Intensiever gebruik bedrijventerreinen noodzakelijk
Dit vraagt inzet op ruimtebesparende maatregelen. Oftewel, bestaande en toekomstige bedrijventerreinen moeten waar mogelijk intensiever worden gebruikt.Door de beperkte beschikbare ruimte in de regio pakt de markt dit deels al zelf op met bijvoorbeeld ondergronds parkeren of door hogere panden te realiseren. Gemeenten kunnen deze ruimte-intensivering stimuleren door hiervoor de juiste voorwaarden te creëren in bestemmingsplannen en gesprekken aan te gaan met vastgoedeigenaren.
Figuur 1: Vraag-aanbodconfrontatie bedrijventerreinen in netto ha tot 2040 in MRA per deelregio, scenario hoog (aanbod is inclusief reserveringen en opties)
Tekorten vragen selectiviteit
Ook met maximale inzet op ruimte-intensivering is het echter onwaarschijnlijk dat de MRA met de huidige plannen voldoende ruimte heeft om in de totale vraag naar bedrijventerreinen te voorzien. Ruimte voor additionele bedrijventerreinen ligt politiek gevoelig en is schaars, zeker met het oog op de ook groeiende ruimtebehoefte voor wonen, recreatie en energie. Dit betekent dat er keuzes gemaakt moeten worden; niet alles kan.

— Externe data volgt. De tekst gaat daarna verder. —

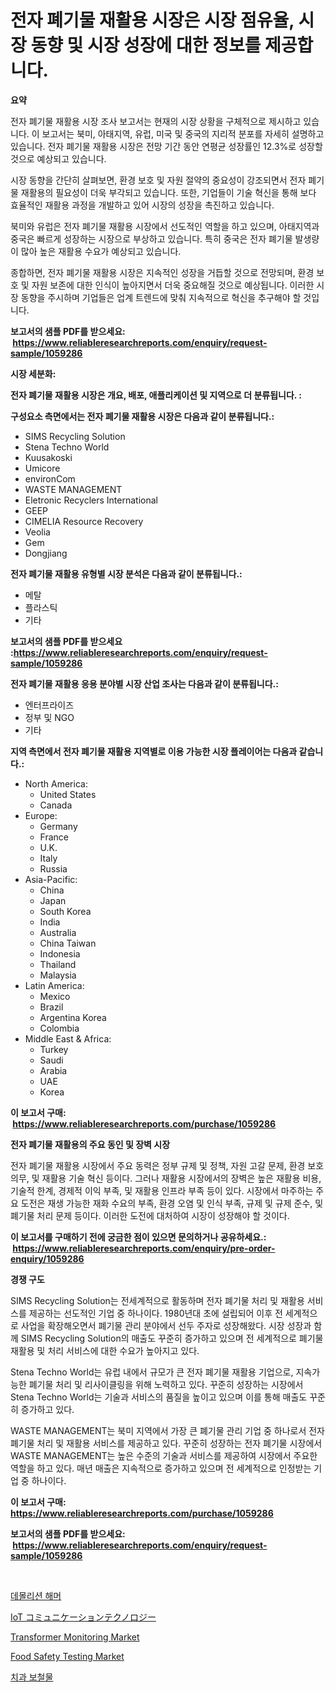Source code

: <p><h1>전자 폐기물 재활용 시장은 시장 점유율, 시장 동향 및 시장 성장에 대한 정보를 제공합니다.</h1></p><p><strong>요약</strong></p>
<p><p>전자 폐기물 재활용 시장 조사 보고서는 현재의 시장 상황을 구체적으로 제시하고 있습니다. 이 보고서는 북미, 아태지역, 유럽, 미국 및 중국의 지리적 분포를 자세히 설명하고 있습니다. 전자 폐기물 재활용 시장은 전망 기간 동안 연평균 성장률인 12.3%로 성장할 것으로 예상되고 있습니다.</p><p>시장 동향을 간단히 살펴보면, 환경 보호 및 자원 절약의 중요성이 강조되면서 전자 폐기물 재활용의 필요성이 더욱 부각되고 있습니다. 또한, 기업들이 기술 혁신을 통해 보다 효율적인 재활용 과정을 개발하고 있어 시장의 성장을 촉진하고 있습니다.</p><p>북미와 유럽은 전자 폐기물 재활용 시장에서 선도적인 역할을 하고 있으며, 아태지역과 중국은 빠르게 성장하는 시장으로 부상하고 있습니다. 특히 중국은 전자 폐기물 발생량이 많아 높은 재활용 수요가 예상되고 있습니다.</p><p>종합하면, 전자 폐기물 재활용 시장은 지속적인 성장을 거듭할 것으로 전망되며, 환경 보호 및 자원 보존에 대한 인식이 높아지면서 더욱 중요해질 것으로 예상됩니다. 이러한 시장 동향을 주시하며 기업들은 업계 트렌드에 맞춰 지속적으로 혁신을 추구해야 할 것입니다.</p></p>
<p><strong>보고서의 샘플 PDF를 받으세요: &nbsp;<a href="https://www.reliableresearchreports.com/enquiry/request-sample/1059286">https://www.reliableresearchreports.com/enquiry/request-sample/1059286</a></strong></p>
<p><strong>시장 세분화:</strong></p>
<p><strong> 전자 폐기물 재활용 시장은 개요, 배포, 애플리케이션 및 지역으로 더 분류됩니다. :</strong></p>
<p><strong>구성요소 측면에서는 전자 폐기물 재활용 시장은 다음과 같이 분류됩니다.:</strong></p>
<p><ul><li>SIMS Recycling Solution</li><li>Stena Techno World</li><li>Kuusakoski</li><li>Umicore</li><li>environCom</li><li>WASTE MANAGEMENT</li><li>Eletronic Recyclers International</li><li>GEEP</li><li>CIMELIA Resource Recovery</li><li>Veolia</li><li>Gem</li><li>Dongjiang</li></ul></p>
<p><strong> 전자 폐기물 재활용 유형별 시장 분석은 다음과 같이 분류됩니다.:</strong></p>
<p><ul><li>메탈</li><li>플라스틱</li><li>기타</li></ul></p>
<p><strong>보고서의 샘플 PDF를 받으세요 :<a href="https://www.reliableresearchreports.com/enquiry/request-sample/1059286">https://www.reliableresearchreports.com/enquiry/request-sample/1059286</a></strong></p>
<p><strong> 전자 폐기물 재활용 응용 분야별 시장 산업 조사는 다음과 같이 분류됩니다.:</strong></p>
<p><ul><li>엔터프라이즈</li><li>정부 및 NGO</li><li>기타</li></ul></p>
<p><strong>지역 측면에서 전자 폐기물 재활용 지역별로 이용 가능한 시장 플레이어는 다음과 같습니다.:</strong></p>
<p><ul>
    <li>
        North America:
        <ul>
            <li>United States</li>
            <li>Canada</li>
        </ul>
    </li>
    <li>
        Europe:
        <ul>
            <li>Germany</li>
            <li>France</li>
            <li>U.K.</li>
            <li>Italy</li>
            <li>Russia</li>
        </ul>
    </li>
    <li>
        Asia-Pacific:
        <ul>
            <li>China</li>
            <li>Japan</li>
            <li>South Korea</li>
            <li>India</li>
            <li>Australia</li>
            <li>China Taiwan</li>
            <li>Indonesia</li>
            <li>Thailand</li>
            <li>Malaysia</li>
        </ul>
    </li>
    <li>
        Latin America:
        <ul>
            <li>Mexico</li>
            <li>Brazil</li>
            <li>Argentina Korea</li>
            <li>Colombia</li>
        </ul>
    </li>
    <li>
        Middle East & Africa:
        <ul>
            <li>Turkey</li>
            <li>Saudi</li>
            <li>Arabia</li>
            <li>UAE</li>
            <li>Korea</li>
        </ul>
    </li>
    </ul></p>
<p><strong>이 보고서 구매: &nbsp;<a href="https://www.reliableresearchreports.com/purchase/1059286">https://www.reliableresearchreports.com/purchase/1059286</a></strong></p>
<p><strong>전자 폐기물 재활용의 주요 동인 및 장벽 시장</strong></p>
<p><p>전자 폐기물 재활용 시장에서 주요 동력은 정부 규제 및 정책, 자원 고갈 문제, 환경 보호 의무, 및 재활용 기술 혁신 등이다. 그러나 재활용 시장에서의 장벽은 높은 재활용 비용, 기술적 한계, 경제적 이익 부족, 및 재활용 인프라 부족 등이 있다. 시장에서 마주하는 주요 도전은 재생 가능한 재화 수요의 부족, 환경 오염 및 인식 부족, 규제 및 규제 준수, 및 폐기물 처리 문제 등이다. 이러한 도전에 대처하여 시장이 성장해야 할 것이다.</p></p>
<p><strong>이 보고서를 구매하기 전에 궁금한 점이 있으면 문의하거나 공유하세요.: &nbsp;<a href="https://www.reliableresearchreports.com/enquiry/pre-order-enquiry/1059286">https://www.reliableresearchreports.com/enquiry/pre-order-enquiry/1059286</a></strong></p>
<p><strong>경쟁 구도</strong></p>
<p><p>SIMS Recycling Solution는 전세계적으로 활동하며 전자 폐기물 처리 및 재활용 서비스를 제공하는 선도적인 기업 중 하나이다. 1980년대 초에 설립되어 이후 전 세계적으로 사업을 확장해오면서 폐기물 관리 분야에서 선두 주자로 성장해왔다. 시장 성장과 함께 SIMS Recycling Solution의 매출도 꾸준히 증가하고 있으며 전 세계적으로 폐기물 재활용 및 처리 서비스에 대한 수요가 높아지고 있다.</p><p>Stena Techno World는 유럽 내에서 규모가 큰 전자 폐기물 재활용 기업으로, 지속가능한 폐기물 처리 및 리사이클링을 위해 노력하고 있다. 꾸준히 성장하는 시장에서 Stena Techno World는 기술과 서비스의 품질을 높이고 있으며 이를 통해 매출도 꾸준히 증가하고 있다.</p><p>WASTE MANAGEMENT는 북미 지역에서 가장 큰 폐기물 관리 기업 중 하나로서 전자 폐기물 처리 및 재활용 서비스를 제공하고 있다. 꾸준히 성장하는 전자 폐기물 시장에서 WASTE MANAGEMENT는 높은 수준의 기술과 서비스를 제공하여 시장에서 주요한 역할을 하고 있다. 매년 매출은 지속적으로 증가하고 있으며 전 세계적으로 인정받는 기업 중 하나이다.</p></p>
<p><strong>이 보고서 구매: &nbsp; <a href="https://www.reliableresearchreports.com/purchase/1059286">https://www.reliableresearchreports.com/purchase/1059286</a></strong></p>
<p><strong>보고서의 샘플 PDF를 받으세요: &nbsp;<a href="https://www.reliableresearchreports.com/enquiry/request-sample/1059286">https://www.reliableresearchreports.com/enquiry/request-sample/1059286</a></strong><strong></strong></p>
<p>&nbsp;</p>
<p><p><a href="https://github.com/bunxhcci35271755/Market-Research-Report-List-1/blob/main/5866433782.md">데몰리션 해머</a></p><p><a href="https://github.com/efcvopdgkdx128/Market-Research-Report-List-1/blob/main/33311261090.md">IoT コミュニケーションテクノロジー</a></p><p><a href="https://issuu.com/reportprime-2/docs/transformer-monitoring-market-size-2030.pptx">Transformer Monitoring Market</a></p><p><a href="https://view.publitas.com/reportprime-1/decoding-the-food-safety-testing-market-a-deep-dive-into-the-latest-market-trends-market-segmentation-and-competitive-analysis/">Food Safety Testing Market</a></p><p><a href="https://github.com/fredrickeglers/Market-Research-Report-List-1/blob/main/1617559783.md">치과 보철물</a></p></p>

De MRA en de bijbehorende deelregio’s en de gemeenten staan voor de opgave om na te denken over welke delen van de economie en daarmee de ruimtebehoefte voor bedrijventerreinen zij kunnen en willen faciliteren. Selectiviteit is daarbij een sleutelbegrip; er zijn dan dus ook ruimtevragers die niet gefaciliteerd (kunnen) worden. Deze ruimtevragers moeten dan uitwijken naar andere gemeenten of deelregio’s in de MRA of zelfs ruimte zoeken buiten de regio.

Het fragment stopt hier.